**TASK DIRECTIONS**: List all lines of the data containing the word "TODO".

**DATA TO EXAMINE**:
/---

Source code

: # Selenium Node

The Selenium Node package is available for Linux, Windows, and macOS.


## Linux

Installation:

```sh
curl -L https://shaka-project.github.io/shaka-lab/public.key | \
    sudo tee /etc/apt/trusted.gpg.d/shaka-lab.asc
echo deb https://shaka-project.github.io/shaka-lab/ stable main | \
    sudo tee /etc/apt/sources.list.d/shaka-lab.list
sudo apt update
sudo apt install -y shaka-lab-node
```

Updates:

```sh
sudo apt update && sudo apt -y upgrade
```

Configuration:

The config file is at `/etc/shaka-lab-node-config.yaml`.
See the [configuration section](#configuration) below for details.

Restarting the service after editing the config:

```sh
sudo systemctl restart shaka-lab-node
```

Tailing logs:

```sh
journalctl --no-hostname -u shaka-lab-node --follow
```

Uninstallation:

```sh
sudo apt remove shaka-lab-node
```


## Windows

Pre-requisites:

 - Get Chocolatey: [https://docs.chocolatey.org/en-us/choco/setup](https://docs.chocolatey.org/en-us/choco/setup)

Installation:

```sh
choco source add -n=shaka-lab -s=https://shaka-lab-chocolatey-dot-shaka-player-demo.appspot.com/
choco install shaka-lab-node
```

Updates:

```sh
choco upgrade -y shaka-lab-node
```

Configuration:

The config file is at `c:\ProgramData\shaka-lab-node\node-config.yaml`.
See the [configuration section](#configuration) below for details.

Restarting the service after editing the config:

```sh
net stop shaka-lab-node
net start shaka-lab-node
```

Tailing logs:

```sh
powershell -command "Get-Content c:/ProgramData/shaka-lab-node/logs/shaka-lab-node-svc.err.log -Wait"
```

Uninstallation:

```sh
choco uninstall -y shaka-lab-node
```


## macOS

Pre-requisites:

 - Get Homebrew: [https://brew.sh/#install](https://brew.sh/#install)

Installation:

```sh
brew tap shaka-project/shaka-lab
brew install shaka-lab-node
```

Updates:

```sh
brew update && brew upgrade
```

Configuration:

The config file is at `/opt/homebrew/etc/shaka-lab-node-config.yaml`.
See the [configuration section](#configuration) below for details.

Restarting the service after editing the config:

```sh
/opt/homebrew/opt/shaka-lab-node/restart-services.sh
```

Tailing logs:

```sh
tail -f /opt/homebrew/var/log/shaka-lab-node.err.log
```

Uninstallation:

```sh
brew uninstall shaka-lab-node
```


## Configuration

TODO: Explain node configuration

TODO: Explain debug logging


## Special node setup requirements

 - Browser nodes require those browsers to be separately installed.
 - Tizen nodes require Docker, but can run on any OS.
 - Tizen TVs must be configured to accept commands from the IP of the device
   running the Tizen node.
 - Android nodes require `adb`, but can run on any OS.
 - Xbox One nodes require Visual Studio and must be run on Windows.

\---

**TASK OUTPUT**:
TODO: Explain node configuration
TODO: Explain debug logging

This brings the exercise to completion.